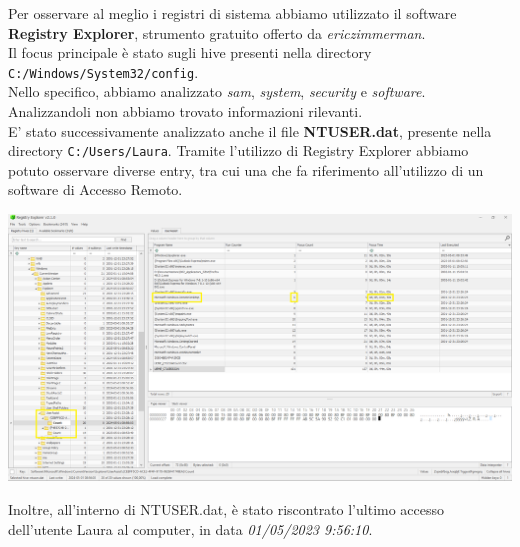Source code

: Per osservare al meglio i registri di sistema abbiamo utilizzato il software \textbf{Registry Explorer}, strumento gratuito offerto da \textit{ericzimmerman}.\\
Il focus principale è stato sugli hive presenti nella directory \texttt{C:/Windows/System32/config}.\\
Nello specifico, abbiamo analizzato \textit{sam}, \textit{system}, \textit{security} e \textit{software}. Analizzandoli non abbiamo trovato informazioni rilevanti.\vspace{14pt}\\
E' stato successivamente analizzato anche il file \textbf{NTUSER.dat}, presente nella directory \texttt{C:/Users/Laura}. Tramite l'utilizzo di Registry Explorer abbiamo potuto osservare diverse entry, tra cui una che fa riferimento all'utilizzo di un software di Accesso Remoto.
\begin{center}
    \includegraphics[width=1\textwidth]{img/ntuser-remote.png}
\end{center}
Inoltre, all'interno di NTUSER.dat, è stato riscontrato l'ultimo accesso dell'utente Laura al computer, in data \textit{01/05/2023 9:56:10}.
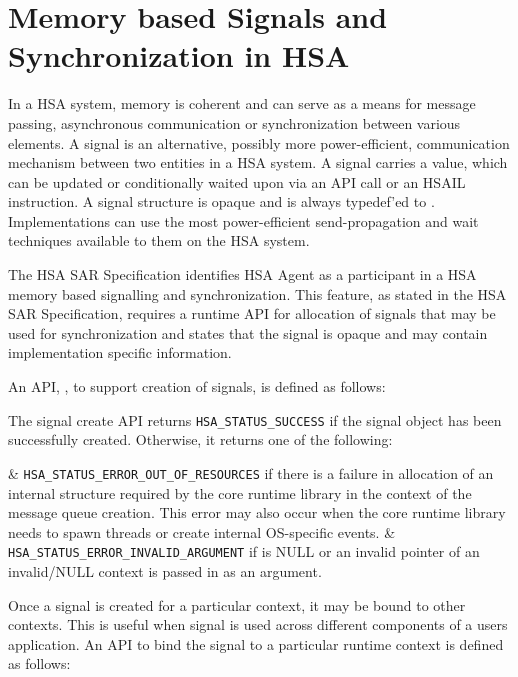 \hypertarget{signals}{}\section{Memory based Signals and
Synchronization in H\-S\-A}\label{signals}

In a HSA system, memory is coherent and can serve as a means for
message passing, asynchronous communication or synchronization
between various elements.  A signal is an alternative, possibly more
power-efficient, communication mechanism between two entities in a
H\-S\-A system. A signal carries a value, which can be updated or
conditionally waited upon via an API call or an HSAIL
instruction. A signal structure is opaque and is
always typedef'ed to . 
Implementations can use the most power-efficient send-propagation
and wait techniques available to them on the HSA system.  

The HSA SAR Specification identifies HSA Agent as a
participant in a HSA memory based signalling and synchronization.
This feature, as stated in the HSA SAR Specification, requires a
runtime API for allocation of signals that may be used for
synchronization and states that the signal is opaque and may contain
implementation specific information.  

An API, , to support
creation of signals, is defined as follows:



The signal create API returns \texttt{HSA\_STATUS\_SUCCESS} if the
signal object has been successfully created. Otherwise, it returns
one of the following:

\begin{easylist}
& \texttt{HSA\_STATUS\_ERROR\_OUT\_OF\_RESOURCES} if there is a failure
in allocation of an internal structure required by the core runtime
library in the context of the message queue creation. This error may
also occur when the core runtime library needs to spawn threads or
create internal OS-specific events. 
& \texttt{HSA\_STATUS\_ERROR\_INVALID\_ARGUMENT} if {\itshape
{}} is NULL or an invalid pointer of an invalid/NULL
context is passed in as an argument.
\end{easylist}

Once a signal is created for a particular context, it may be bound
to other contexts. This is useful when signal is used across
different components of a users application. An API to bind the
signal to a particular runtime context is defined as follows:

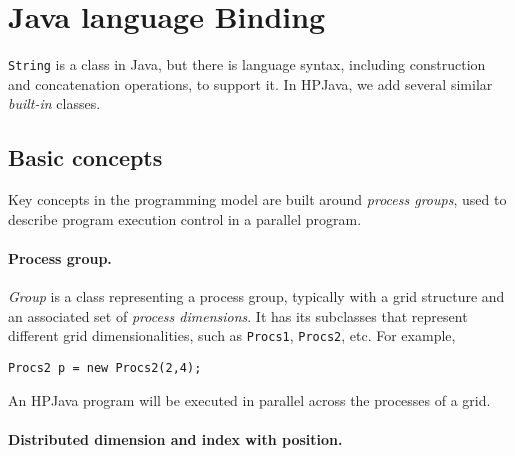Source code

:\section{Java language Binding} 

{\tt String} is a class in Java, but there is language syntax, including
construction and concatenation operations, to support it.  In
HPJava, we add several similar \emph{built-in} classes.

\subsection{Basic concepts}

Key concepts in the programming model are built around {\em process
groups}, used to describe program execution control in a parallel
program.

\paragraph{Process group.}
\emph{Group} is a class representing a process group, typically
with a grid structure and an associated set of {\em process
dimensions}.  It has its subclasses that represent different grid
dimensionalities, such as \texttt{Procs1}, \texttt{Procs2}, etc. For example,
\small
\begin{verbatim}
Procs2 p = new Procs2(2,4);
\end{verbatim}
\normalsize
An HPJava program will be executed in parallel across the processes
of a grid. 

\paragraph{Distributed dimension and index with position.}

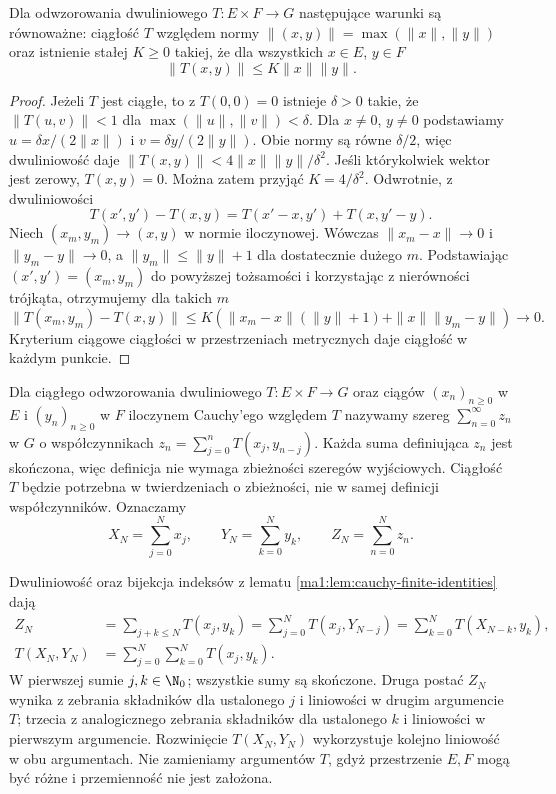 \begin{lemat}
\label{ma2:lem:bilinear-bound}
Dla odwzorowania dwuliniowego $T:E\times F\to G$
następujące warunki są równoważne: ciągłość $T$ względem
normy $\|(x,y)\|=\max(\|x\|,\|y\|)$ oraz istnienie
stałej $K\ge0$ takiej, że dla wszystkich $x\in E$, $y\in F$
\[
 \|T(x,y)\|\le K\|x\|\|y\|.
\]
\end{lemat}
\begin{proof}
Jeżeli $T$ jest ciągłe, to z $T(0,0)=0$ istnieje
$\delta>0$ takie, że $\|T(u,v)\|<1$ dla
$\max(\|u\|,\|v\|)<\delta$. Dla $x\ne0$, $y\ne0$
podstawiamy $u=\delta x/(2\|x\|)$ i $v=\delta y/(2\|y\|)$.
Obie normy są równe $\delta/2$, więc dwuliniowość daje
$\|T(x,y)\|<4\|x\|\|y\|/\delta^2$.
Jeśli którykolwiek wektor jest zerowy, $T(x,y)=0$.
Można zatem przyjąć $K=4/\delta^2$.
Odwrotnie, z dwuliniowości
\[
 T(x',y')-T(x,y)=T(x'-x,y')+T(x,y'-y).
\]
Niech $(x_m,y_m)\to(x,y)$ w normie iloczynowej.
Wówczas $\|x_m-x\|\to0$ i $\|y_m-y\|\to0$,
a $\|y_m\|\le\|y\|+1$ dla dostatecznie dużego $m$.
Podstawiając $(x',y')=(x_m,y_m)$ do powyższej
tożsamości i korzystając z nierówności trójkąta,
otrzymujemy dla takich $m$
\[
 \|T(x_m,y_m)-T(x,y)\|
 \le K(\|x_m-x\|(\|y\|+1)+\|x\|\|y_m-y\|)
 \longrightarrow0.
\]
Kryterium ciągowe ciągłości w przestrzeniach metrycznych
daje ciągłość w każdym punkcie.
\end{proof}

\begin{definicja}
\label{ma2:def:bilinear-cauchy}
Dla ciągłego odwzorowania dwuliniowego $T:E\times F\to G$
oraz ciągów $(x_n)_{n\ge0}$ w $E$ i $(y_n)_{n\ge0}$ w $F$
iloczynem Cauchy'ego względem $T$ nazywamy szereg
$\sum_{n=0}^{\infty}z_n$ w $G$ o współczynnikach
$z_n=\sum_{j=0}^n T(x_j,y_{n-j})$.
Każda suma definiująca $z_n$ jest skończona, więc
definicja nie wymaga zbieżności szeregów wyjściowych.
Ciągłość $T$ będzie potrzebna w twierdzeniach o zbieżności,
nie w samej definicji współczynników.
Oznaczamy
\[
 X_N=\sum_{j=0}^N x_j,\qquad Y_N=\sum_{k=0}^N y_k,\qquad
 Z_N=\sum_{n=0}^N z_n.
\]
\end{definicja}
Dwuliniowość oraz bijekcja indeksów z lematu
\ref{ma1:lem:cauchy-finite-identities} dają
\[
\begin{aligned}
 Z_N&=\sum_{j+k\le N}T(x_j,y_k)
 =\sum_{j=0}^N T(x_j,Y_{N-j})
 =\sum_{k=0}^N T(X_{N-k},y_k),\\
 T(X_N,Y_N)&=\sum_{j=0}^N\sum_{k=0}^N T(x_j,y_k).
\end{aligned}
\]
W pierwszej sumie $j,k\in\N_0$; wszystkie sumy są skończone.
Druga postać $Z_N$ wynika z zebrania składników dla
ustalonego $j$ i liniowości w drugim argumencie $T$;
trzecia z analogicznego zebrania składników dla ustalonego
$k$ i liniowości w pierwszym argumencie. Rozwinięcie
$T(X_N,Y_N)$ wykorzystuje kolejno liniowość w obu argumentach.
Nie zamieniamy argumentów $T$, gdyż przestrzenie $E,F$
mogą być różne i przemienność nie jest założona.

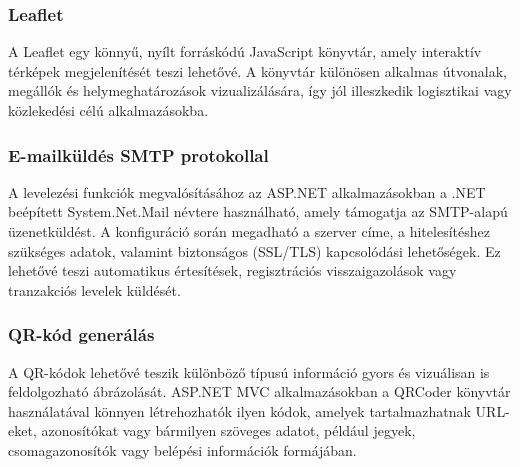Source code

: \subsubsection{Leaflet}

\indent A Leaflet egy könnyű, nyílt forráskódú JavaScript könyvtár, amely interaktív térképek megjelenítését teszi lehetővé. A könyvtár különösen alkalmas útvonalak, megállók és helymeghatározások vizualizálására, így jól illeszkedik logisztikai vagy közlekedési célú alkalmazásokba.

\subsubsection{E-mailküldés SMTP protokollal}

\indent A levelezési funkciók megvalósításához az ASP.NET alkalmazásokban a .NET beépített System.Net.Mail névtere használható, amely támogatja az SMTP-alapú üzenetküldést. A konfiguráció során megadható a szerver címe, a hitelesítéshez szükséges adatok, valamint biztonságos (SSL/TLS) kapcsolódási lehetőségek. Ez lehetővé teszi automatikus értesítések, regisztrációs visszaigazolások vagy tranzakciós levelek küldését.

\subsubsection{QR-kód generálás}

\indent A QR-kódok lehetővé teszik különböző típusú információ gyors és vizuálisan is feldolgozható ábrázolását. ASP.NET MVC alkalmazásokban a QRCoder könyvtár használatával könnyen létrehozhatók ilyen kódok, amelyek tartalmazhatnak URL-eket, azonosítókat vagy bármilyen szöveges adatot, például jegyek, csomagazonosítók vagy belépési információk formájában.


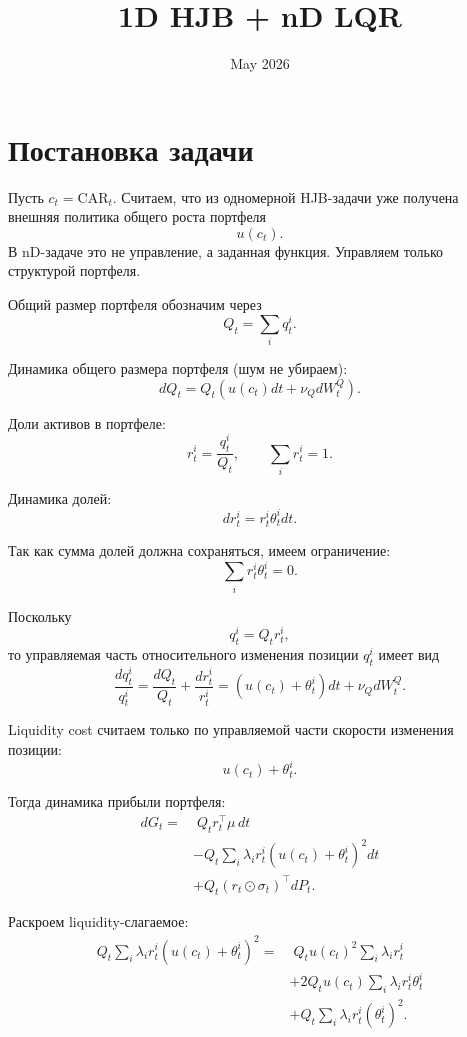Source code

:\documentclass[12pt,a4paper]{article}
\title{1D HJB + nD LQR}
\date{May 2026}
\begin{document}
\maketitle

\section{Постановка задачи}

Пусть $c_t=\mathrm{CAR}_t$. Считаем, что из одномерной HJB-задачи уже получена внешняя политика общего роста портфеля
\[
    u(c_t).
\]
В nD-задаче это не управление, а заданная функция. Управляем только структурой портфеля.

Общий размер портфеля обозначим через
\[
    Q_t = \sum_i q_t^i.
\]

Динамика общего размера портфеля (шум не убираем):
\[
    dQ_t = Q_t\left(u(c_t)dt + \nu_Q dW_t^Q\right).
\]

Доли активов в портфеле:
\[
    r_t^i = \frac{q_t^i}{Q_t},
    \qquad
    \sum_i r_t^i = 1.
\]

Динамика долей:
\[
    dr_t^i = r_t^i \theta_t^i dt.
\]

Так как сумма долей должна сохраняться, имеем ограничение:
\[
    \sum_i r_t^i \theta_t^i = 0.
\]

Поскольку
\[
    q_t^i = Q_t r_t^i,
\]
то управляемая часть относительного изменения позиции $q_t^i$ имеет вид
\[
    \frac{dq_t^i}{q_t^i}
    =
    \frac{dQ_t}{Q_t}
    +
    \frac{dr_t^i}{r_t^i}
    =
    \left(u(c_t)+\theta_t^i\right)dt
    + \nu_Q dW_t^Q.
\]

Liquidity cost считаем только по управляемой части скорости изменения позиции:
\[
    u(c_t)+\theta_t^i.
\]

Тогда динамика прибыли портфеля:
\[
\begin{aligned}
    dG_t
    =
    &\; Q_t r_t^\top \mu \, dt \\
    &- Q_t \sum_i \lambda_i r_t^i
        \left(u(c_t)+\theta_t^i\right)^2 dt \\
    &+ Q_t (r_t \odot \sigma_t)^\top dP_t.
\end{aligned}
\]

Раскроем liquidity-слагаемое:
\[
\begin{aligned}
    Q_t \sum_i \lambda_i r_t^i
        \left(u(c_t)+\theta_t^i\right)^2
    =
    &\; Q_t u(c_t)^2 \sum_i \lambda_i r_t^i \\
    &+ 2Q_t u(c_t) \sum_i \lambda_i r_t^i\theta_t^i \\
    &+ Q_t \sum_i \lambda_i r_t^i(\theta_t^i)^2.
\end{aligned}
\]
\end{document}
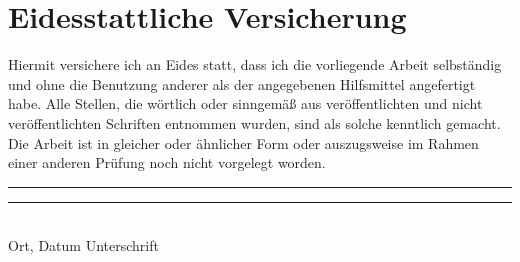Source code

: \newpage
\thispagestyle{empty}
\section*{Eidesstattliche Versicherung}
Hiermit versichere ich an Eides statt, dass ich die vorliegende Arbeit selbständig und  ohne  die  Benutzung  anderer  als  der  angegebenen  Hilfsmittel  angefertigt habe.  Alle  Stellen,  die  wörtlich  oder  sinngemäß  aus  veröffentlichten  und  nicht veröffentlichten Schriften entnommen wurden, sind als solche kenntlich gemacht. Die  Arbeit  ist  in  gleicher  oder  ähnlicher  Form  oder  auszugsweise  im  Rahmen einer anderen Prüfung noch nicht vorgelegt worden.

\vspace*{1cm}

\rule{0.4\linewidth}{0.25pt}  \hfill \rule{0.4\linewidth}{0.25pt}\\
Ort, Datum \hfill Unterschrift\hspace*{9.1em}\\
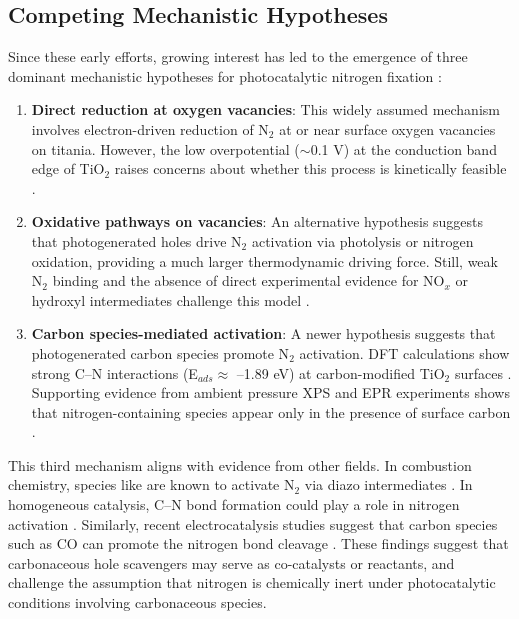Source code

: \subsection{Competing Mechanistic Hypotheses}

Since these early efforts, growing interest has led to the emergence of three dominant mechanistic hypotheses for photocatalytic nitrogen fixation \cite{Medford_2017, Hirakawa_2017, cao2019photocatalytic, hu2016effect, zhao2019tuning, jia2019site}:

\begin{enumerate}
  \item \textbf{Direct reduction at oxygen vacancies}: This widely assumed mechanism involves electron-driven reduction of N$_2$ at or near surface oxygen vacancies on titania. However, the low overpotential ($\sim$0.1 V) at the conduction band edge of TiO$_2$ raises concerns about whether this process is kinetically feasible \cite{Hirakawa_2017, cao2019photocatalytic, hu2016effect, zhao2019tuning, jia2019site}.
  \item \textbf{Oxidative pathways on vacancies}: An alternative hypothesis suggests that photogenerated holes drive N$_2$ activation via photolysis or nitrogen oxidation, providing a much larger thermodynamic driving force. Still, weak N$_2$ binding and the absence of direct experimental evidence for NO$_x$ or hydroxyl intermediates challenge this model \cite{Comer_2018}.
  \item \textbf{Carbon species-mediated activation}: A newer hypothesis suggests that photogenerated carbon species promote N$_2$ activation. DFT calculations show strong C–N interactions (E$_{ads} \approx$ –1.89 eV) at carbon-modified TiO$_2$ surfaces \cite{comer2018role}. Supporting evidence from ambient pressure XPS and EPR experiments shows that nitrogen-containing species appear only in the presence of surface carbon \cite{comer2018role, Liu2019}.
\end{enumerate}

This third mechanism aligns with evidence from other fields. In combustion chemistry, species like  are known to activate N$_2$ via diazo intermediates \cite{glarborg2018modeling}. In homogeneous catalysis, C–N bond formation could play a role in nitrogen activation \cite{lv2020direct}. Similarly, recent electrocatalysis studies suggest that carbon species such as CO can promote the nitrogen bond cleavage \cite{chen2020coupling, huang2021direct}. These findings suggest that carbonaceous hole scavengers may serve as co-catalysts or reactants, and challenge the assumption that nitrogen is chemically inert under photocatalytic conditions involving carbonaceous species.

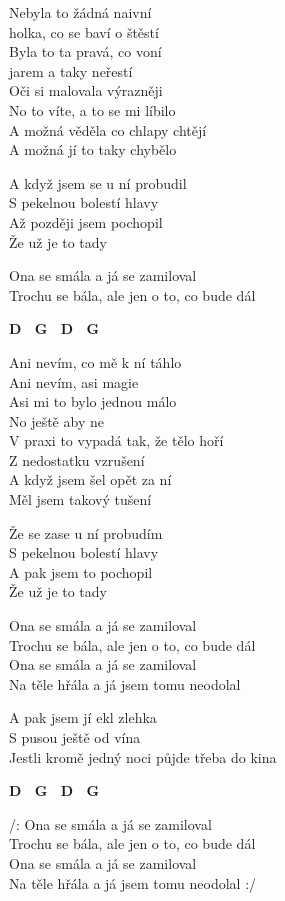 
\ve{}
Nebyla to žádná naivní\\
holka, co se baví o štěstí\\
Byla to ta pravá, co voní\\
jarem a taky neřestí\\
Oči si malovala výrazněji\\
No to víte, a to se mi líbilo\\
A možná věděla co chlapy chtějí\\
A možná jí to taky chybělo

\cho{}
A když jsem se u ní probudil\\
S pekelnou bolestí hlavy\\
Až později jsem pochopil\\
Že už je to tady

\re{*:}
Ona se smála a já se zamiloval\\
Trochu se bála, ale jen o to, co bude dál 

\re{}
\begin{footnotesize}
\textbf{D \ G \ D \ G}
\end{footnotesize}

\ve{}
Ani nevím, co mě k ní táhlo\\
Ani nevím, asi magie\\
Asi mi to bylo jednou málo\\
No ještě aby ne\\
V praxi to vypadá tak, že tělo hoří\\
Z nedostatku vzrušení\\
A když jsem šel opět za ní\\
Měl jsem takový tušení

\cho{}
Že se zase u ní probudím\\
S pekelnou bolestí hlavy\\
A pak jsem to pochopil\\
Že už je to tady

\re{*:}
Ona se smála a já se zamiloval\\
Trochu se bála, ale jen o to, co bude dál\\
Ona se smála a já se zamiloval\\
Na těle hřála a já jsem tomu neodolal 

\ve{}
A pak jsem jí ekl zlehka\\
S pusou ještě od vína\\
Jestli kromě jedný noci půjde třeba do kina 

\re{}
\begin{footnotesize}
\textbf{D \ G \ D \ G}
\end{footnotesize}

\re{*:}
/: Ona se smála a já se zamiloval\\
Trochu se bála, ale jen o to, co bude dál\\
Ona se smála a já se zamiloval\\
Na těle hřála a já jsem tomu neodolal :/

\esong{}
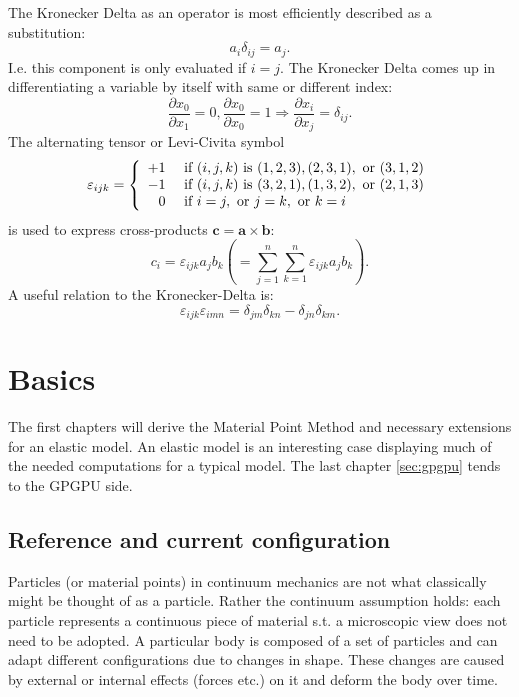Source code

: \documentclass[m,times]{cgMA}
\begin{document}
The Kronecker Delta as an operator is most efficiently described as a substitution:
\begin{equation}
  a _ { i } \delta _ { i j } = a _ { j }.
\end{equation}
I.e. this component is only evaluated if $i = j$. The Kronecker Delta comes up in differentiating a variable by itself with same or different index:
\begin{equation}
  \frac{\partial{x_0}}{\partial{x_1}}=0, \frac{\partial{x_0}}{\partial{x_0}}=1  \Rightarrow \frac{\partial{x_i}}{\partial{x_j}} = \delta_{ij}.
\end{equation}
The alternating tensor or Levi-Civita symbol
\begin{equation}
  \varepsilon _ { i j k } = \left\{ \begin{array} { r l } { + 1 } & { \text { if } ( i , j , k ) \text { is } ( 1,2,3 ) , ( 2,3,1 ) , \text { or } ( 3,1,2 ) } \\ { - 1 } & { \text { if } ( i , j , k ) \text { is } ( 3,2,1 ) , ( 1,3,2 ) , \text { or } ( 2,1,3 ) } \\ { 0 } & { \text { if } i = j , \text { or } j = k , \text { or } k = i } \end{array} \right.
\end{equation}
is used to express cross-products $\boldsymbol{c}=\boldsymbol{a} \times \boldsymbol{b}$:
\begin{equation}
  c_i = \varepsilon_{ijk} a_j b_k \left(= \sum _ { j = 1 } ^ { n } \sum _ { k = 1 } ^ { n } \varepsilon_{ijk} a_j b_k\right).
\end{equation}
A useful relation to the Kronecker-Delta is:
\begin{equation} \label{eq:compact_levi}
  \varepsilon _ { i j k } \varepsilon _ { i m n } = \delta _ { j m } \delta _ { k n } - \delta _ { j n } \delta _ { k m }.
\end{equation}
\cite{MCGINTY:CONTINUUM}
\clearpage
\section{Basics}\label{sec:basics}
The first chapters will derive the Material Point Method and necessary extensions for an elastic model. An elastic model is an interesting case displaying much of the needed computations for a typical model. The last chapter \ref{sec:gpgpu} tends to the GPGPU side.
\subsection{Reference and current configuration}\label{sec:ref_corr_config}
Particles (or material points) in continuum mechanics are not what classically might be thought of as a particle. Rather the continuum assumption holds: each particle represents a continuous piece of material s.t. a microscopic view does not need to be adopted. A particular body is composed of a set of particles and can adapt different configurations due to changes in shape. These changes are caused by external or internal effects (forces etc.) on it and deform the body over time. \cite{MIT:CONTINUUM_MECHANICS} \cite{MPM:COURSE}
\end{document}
=-=-=
Only lines belong in the copy, not pictures: write out exactly the lines of the records from the first through the one holding "conditionally waited upon".

Source code

: Per osservare al meglio i registri di sistema abbiamo utilizzato il software \textbf{Registry Explorer}, strumento gratuito offerto da \textit{ericzimmerman}.\\
Il focus principale è stato sugli hive presenti nella directory \texttt{C:/Windows/System32/config}.\\
Nello specifico, abbiamo analizzato \textit{sam}, \textit{system}, \textit{security} e \textit{software}. Analizzandoli non abbiamo trovato informazioni rilevanti.\vspace{14pt}\\
E' stato successivamente analizzato anche il file \textbf{NTUSER.dat}, presente nella directory \texttt{C:/Users/Laura}. Tramite l'utilizzo di Registry Explorer abbiamo potuto osservare diverse entry, tra cui una che fa riferimento all'utilizzo di un software di Accesso Remoto.
\begin{center}
    \includegraphics[width=1\textwidth]{img/ntuser-remote.png}
\end{center}
Inoltre, all'interno di NTUSER.dat, è stato riscontrato l'ultimo accesso dell'utente Laura al computer, in data \textit{01/05/2023 9:56:10}.
 \hypertarget{signals}{}\section{Memory based Signals and
Synchronization in H\-S\-A}\label{signals}

In a HSA system, memory is coherent and can serve as a means for
message passing, asynchronous communication or synchronization
between various elements.  A signal is an alternative, possibly more
power-efficient, communication mechanism between two entities in a
H\-S\-A system. A signal carries a value, which can be updated or
conditionally waited upon via an API call or an HSAIL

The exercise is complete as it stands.